Reviewed by Caren Litherland on April 15, 2009

Nikola Djurek is difficult to classify. He’s Croatian, but a scant typeface design tradition in his own country sent him afield to Italy and the Netherlands to develop his skills. He is now based near Zagreb and maintains an office in Amsterdam. His Brioni can’t be pigeonholed, either.

Part robust serif, part slab, at once rigorous and warm, its strong calligraphic influence just under the surface, Brioni is a sober but friendly and eminently readable face that can cross borders and make itself at home in disparate contexts.

The family comprises two cuts: the robust Brioni Text and its higher-contrast counterpart Brioni, suitable for longer runs like books and magazines. A bit like another Typotheque face, Greta, Brioni Text performs well in the challenging environment of newsprint with its attendant registration issues. But the same proportion and color, the same generous x-height and modest ascenders and descenders, the same uniformity of stroke that recommend Brioni Text to newspaper printing lend it to another challenging low-res setting: digital display — making it a good choice for both print and web.
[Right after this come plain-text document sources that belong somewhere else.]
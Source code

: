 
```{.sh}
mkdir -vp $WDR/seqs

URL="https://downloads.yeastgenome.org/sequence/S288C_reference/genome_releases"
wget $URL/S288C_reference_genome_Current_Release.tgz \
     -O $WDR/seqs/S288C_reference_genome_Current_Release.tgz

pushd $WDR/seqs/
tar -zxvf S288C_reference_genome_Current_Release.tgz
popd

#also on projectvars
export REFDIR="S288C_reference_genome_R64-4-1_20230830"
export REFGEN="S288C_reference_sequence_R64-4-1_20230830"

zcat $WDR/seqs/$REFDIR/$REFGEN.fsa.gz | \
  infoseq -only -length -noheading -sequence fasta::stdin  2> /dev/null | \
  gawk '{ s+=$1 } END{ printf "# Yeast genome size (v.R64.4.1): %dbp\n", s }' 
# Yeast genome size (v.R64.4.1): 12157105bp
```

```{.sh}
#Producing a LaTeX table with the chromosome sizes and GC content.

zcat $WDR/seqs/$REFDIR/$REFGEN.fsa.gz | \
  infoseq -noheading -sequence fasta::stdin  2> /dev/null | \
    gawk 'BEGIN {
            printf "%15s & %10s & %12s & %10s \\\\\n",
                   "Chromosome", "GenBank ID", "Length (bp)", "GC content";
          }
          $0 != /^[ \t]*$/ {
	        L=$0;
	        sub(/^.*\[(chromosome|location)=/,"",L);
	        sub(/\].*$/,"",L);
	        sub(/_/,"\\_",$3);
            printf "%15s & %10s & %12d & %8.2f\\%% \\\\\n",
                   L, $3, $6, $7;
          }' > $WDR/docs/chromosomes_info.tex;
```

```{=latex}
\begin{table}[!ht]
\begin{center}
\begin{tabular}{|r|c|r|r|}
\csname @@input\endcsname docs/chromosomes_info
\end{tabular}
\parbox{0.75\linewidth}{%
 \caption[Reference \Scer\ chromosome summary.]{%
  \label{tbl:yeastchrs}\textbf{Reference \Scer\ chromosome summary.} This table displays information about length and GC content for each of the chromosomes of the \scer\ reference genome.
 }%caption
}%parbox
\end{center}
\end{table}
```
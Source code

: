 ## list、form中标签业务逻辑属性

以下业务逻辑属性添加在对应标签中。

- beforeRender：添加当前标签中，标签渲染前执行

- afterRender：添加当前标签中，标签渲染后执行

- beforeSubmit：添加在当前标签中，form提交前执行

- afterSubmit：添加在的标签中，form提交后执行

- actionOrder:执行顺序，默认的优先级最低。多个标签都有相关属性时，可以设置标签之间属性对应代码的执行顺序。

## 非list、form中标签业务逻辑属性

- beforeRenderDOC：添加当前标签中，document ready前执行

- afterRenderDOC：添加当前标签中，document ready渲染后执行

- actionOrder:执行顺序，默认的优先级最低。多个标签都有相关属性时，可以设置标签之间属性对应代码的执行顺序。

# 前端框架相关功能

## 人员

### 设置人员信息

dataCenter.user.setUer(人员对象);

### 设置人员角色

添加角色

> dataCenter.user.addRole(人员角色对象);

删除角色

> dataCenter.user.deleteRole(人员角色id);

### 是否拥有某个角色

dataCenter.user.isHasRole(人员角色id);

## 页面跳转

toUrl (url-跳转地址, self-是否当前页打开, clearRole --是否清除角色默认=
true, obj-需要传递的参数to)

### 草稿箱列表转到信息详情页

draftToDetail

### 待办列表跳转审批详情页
Brioni exhibits both great precision and a certain physicality: the touch of a human hand. It is the work of someone thoroughly comfortable with divergent ways of mark-making: from stone carving to calligraphy to Python. Two important magazine redesigns (Consumer Reports, Dwell) have successfully mobilized Typotheque faces of late. What new redesign will take the plunge with this versatile up-and-comer?

Caren Litherland is a designer in New York.


  1. David A. P. says:

    I very much like this Brioni. Great stuff!

  2. A beautiful typeface. Just enough complexity to be enticing, and not too much complexity so it overwhelms. A great balance.

  3. Nice type, elegant and clear. I like very much.

  4. Lodma™ says:

    A very modern approach. Quite beautiful typeface indeed.

  5. Etienne says:

    i am sure, the next magazine i will set with this font. very fine!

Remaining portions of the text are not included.